Note: I am not a doctor, but have stayed at multiple Air BnBs
you need Tommy John
Pain doesn't really go past 2-3" from that knuckle. I don't think I feel anything in my fingers.
as long as i avoid throwing overhand my UCLs don't bother me too bad. last time i tossed a baseball was frustrating.
Have you recently increased volume or intensity?
The first thing I’d do is likely scale back my volume for a week or two and see how that goes. Use straps for all pulling movements so you don’t have to grip as hard. Then see how that goes and take the next step.
But yea more Tren too. Use code Capstone88 at checkout for 10% off
Probably reduced volume actually. Taking a rest day every 4 vs once a week. Body part 2xover 8 days vs 3x over 7.
Intensity may be up a touch, but rep range relatively consistent.
The only thing yhat is really knew is pull up focused back exercises bc I feel my side lats suck and can barely do a pull up. But forearm doesnt hurt then
Could be Golfer's Elbow. Does the pain go away or at least feel much better if you squeeze/constrict your forearm just below the elbow?
True, though with all the lifters arching their backs so much, they're turning the incline press into a flat press.
I set the bench to only 15 degrees and use a reverse grip on the dumbbells. Hits the clavicular head harder than standard hand positions. Upper pec fibers certainly thicker compared to conventional method. Think a reverse grip on a flat bench has even shown greater upper chest activation than a standard incline bench (FWIW). On the other hand, reversing the grip will mean lighter weights. Maybe not the best for strength/power but great for hypertrophy and working the pec in a stretched position. Elbows will find much greater depth with a reversed grip.
I'll have to try that out
For elbow area stuff rest is usually the best medicine. Does it hurt on every push and pull movement? Which ones does it hurt the worst? I think capstone had good advice. I don’t think you want to completely cut out lifts that cause discomfort, especially with the popeye veins you have going.
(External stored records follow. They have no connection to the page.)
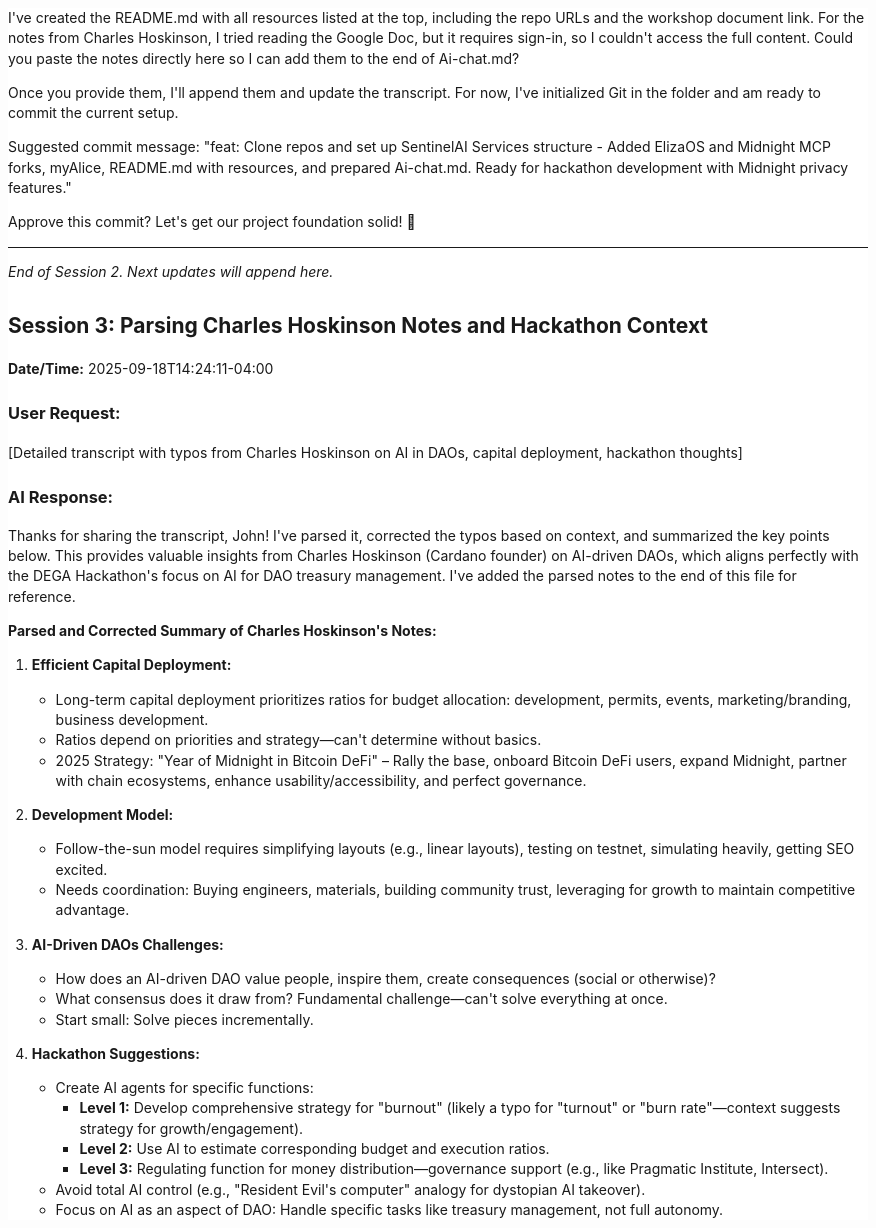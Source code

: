 I've created the README.md with all resources listed at the top, including the repo URLs and the workshop document link. For the notes from Charles Hoskinson, I tried reading the Google Doc, but it requires sign-in, so I couldn't access the full content. Could you paste the notes directly here so I can add them to the end of Ai-chat.md?

Once you provide them, I'll append them and update the transcript. For now, I've initialized Git in the folder and am ready to commit the current setup.

Suggested commit message: "feat: Clone repos and set up SentinelAI Services structure - Added ElizaOS and Midnight MCP forks, myAlice, README.md with resources, and prepared Ai-chat.md. Ready for hackathon development with Midnight privacy features."

Approve this commit? Let's get our project foundation solid! 🚀

---

*End of Session 2. Next updates will append here.*

## Session 3: Parsing Charles Hoskinson Notes and Hackathon Context
**Date/Time:** 2025-09-18T14:24:11-04:00

### User Request:
[Detailed transcript with typos from Charles Hoskinson on AI in DAOs, capital deployment, hackathon thoughts]

### AI Response:
Thanks for sharing the transcript, John! I've parsed it, corrected the typos based on context, and summarized the key points below. This provides valuable insights from Charles Hoskinson (Cardano founder) on AI-driven DAOs, which aligns perfectly with the DEGA Hackathon's focus on AI for DAO treasury management. I've added the parsed notes to the end of this file for reference.

**Parsed and Corrected Summary of Charles Hoskinson's Notes:**

1. **Efficient Capital Deployment:**
   - Long-term capital deployment prioritizes ratios for budget allocation: development, permits, events, marketing/branding, business development.
   - Ratios depend on priorities and strategy—can't determine without basics.
   - 2025 Strategy: "Year of Midnight in Bitcoin DeFi" – Rally the base, onboard Bitcoin DeFi users, expand Midnight, partner with chain ecosystems, enhance usability/accessibility, and perfect governance.

2. **Development Model:**
   - Follow-the-sun model requires simplifying layouts (e.g., linear layouts), testing on testnet, simulating heavily, getting SEO excited.
   - Needs coordination: Buying engineers, materials, building community trust, leveraging for growth to maintain competitive advantage.

3. **AI-Driven DAOs Challenges:**
   - How does an AI-driven DAO value people, inspire them, create consequences (social or otherwise)?
   - What consensus does it draw from? Fundamental challenge—can't solve everything at once.
   - Start small: Solve pieces incrementally.

4. **Hackathon Suggestions:**
   - Create AI agents for specific functions:
     - **Level 1:** Develop comprehensive strategy for "burnout" (likely a typo for "turnout" or "burn rate"—context suggests strategy for growth/engagement).
     - **Level 2:** Use AI to estimate corresponding budget and execution ratios.
     - **Level 3:** Regulating function for money distribution—governance support (e.g., like Pragmatic Institute, Intersect).
   - Avoid total AI control (e.g., "Resident Evil's computer" analogy for dystopian AI takeover).
   - Focus on AI as an aspect of DAO: Handle specific tasks like treasury management, not full autonomy.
I believe it is golf's elbow after consulting with this website.
https://www.nhslanarkshire.scot.nhs...bow is a condition,between 6 months – 2 years.
Gonna need some time off, boss. TMB told me this
Okay boss, gonna need a new set up and I can no longer do my job.
Capstone 88 tren?
New pre and mid workout pump got 'em
Up the dose, lift the most. I don’t make the rules
But forreal lower volume and intensity and try to find movements that don’t aggravate it pst like a 3-4/10 on the pain scale. Then *slowly* progress volume/intensity
This. Also if you aren’t using straps time to look into them. Sincerely, a fellow aging lifter
I'd say that's where the pain is now. It's more annoying than debilitating
That’s good to hear. I really think backing off aggravating movements will help. Just a small roadbump
I dealt with what I think was the same thing over a year ago. Undiagnosed. Gets aggravated sometimes when performing overhead tricep extensions.
I think my elbow problems might have been shoulder issues in disguise. Not sure. Impingement leading to nerve issues radiating down the arm, sometimes briefly turning my arm into a dead fish. Think it was all the face pulls, wall angels, and external rotations that got me to currently having rather healthy shoulder sockets and elbow joints. Also don't barbell bench, upright row, or dip, which makes me sad.
Wall angels are amazing for scapular health. And quite difficult for most.
Always work out solo, so I haven't done a true bench in about a decade. Tried one today on a whim. Not sure if it's a form issue or if I've really gotten weak, but lmbo at that performance
"Junior" Mf is retired with a pension
Punishing my long weekend sins with high volume deadlifts and am contemplating drinking gasoline
Our primal ancestors drank gasoline fwiw
Fully leaded, not like this unleaded shit that the kids today are on
Certainly ethanol free, at minimum. Keep that sweet corn juice out of my refined fossilized organic matter.